Trackmania at its best.

PLUS AND MINUS: This lead to the biggest weakness of the game, one that has an unavoidable weight on the game: it’s an arcade racing game. These words are probably the reason why the game does not has the attention it needs. It all goes back to the big topic of judging games, one meter isn’t enough to measure all games. How you judge a perfect arcade racer? It’s hard to sign this point as a negative one for the game, but it’s a grim reminder of what it’s worth considering developing when you start developing a game: a perfect game for a niche is still a game for a niche. Would the game be better if there were robots instead of cars? Would it be the same game? Talking about unavoidable sentences, the game is playable only with a controller, so that niche of gamers needs to have a controller, but that niche of a niche, now have a really good game to play.

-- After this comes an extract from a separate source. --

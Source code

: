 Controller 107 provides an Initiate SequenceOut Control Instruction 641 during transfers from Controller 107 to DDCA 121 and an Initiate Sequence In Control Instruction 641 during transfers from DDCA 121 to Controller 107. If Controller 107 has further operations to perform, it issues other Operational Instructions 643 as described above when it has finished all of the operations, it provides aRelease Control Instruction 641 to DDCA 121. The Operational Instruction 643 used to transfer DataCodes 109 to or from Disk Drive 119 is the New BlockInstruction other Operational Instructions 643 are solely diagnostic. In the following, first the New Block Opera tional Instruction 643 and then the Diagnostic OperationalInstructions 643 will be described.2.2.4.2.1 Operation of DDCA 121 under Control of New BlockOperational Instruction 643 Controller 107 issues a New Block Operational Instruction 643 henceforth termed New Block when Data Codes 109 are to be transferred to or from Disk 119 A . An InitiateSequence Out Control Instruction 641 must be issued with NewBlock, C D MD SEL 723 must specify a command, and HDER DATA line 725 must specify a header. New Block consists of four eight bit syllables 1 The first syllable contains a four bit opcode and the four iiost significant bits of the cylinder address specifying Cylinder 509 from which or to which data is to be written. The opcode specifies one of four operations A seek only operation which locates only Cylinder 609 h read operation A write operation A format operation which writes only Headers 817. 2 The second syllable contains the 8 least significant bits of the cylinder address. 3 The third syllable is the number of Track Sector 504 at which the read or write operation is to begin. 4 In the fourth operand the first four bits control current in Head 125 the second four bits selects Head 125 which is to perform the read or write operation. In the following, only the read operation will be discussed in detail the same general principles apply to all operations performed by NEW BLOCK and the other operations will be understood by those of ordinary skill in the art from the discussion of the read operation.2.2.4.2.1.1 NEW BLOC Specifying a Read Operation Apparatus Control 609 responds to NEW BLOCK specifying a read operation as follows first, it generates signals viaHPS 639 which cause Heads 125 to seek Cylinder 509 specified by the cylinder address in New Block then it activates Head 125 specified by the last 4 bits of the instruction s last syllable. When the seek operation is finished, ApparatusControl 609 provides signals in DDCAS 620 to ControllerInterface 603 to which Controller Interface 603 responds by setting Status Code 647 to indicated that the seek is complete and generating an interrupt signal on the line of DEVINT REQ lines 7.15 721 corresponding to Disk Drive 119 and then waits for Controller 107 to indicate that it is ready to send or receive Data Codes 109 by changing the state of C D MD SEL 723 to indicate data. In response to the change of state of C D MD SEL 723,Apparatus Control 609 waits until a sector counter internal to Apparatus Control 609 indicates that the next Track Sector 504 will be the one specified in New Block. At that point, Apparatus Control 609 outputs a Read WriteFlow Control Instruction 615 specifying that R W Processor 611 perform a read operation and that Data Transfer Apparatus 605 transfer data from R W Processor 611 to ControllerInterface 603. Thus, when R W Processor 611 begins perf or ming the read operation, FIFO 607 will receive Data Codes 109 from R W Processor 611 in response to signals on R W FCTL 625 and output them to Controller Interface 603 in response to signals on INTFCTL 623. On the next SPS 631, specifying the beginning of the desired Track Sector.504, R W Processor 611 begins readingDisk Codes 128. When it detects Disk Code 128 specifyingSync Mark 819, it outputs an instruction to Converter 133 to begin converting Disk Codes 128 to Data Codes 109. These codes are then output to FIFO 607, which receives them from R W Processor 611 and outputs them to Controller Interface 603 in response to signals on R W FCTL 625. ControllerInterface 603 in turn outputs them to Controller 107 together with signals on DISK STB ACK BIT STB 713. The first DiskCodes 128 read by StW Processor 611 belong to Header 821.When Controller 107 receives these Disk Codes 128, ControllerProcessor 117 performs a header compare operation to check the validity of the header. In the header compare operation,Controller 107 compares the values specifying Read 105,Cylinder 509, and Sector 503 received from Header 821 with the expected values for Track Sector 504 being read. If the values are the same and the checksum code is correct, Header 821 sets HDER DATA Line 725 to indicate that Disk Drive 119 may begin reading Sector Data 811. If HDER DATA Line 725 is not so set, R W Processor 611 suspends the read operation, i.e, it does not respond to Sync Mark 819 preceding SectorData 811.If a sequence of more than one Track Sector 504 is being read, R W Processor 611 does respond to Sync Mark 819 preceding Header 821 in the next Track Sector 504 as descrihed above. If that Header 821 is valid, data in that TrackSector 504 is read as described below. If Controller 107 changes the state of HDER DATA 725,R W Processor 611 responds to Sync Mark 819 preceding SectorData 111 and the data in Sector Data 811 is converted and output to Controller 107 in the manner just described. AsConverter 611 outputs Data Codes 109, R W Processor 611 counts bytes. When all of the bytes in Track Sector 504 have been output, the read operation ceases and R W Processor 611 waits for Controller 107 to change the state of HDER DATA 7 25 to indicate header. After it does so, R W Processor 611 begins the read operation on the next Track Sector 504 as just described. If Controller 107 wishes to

MINUS: Now it’s time for a true negative aspect of the game: the client. Do the experience of being stuck in Uplay “connecting“ somewhere when I first launch the game hurt my experience? Yes. The game (stadium 2) being recognized as a virus for opening too many connections hurt the game? Yes. The lack of an in-game options menu hurt the game? Yes. And off we go surrounding the game with literal obstacles as the menu fails (read as: selecting the wrong option as the input get, purposefully or not, delayed), the interface resize at runtime, the game exit fullscreen mode, the rumble for the controller get stuck (seriously?), the audio clues plays at the wrong time and, just to avoid making a point on it’s own: the camera's problems. It’s somehow surprising that the game works so consistently, and weird, because when it comes to interfaces/client/menus, you are allowed to fail if you try to innovate, any other result is just a big question mark left wondering: “Who developed this game?“. Don’t put barriers to the game, don’t tell to the player: “There is puzzle mode too“, gamify the experience of learning about that mode and let the player skip it if necessary, just get to the game as soon as possible. This is a whole other discussion on itself, let’s just say this game would be at the core of that discussion. All these problems creep into the player mind, making easier to leave.

All the cited problems point in the same direction: the game as its own corner in the so-called “development hell“. The first version of the game came out in 2003, from that moment a stream of iteration cleaned the core mechanics but the game was never delivered in a package good enough to create a solid community. Through the year, it was possible to see the developer trying to surround the game in a deep experience, one that was just slightly out of reach, maybe for budget issues or a rushed release, and as the newer game came out, they were always there, just a step behind. I would share their satisfaction if they will finally be able to release the game in a proper, cohesive, shape.